*WORK INSTRUCTIONS:* Whenever a line in the entries includes the word "software", copy that line out.

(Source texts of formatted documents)

'''

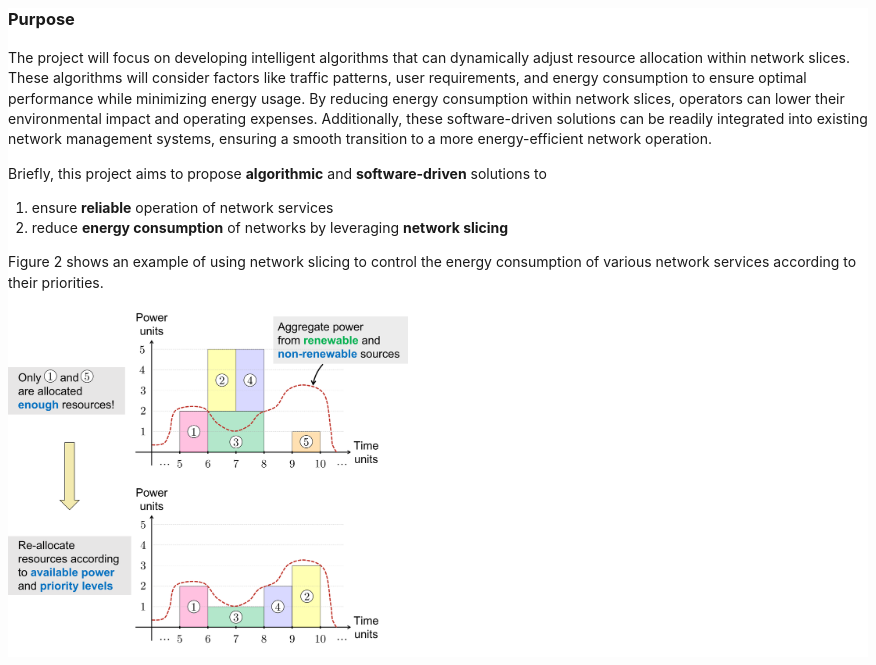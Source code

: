 ### Purpose
The project will focus on developing intelligent algorithms that can dynamically adjust resource allocation within network slices. These algorithms will consider factors like traffic patterns, user requirements, and energy consumption to ensure optimal performance while minimizing energy usage. By reducing energy consumption within network slices, operators can lower their environmental impact and operating expenses. Additionally, these software-driven solutions can be readily integrated into existing network management systems, ensuring a smooth transition to a more energy-efficient network operation.

Briefly, this project aims to propose **algorithmic** and **software-driven** solutions to
1. ensure **reliable** operation of network services
1. reduce **energy consumption** of networks by leveraging **network slicing**

Figure 2 shows an example of using network slicing to control the energy consumption of various network services according to their priorities.

<img src="/assets/projects/stic_energy-management.png" width="400" />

'''

*RESULT FOR THIS TASK:*
The project will focus on developing intelligent algorithms that can dynamically adjust resource allocation within network slices. These algorithms will consider factors like traffic patterns, user requirements, and energy consumption to ensure optimal performance while minimizing energy usage. By reducing energy consumption within network slices, operators can lower their environmental impact and operating expenses. Additionally, these software-driven solutions can be readily integrated into existing network management systems, ensuring a smooth transition to a more energy-efficient network operation.
Briefly, this project aims to propose **algorithmic** and **software-driven** solutions to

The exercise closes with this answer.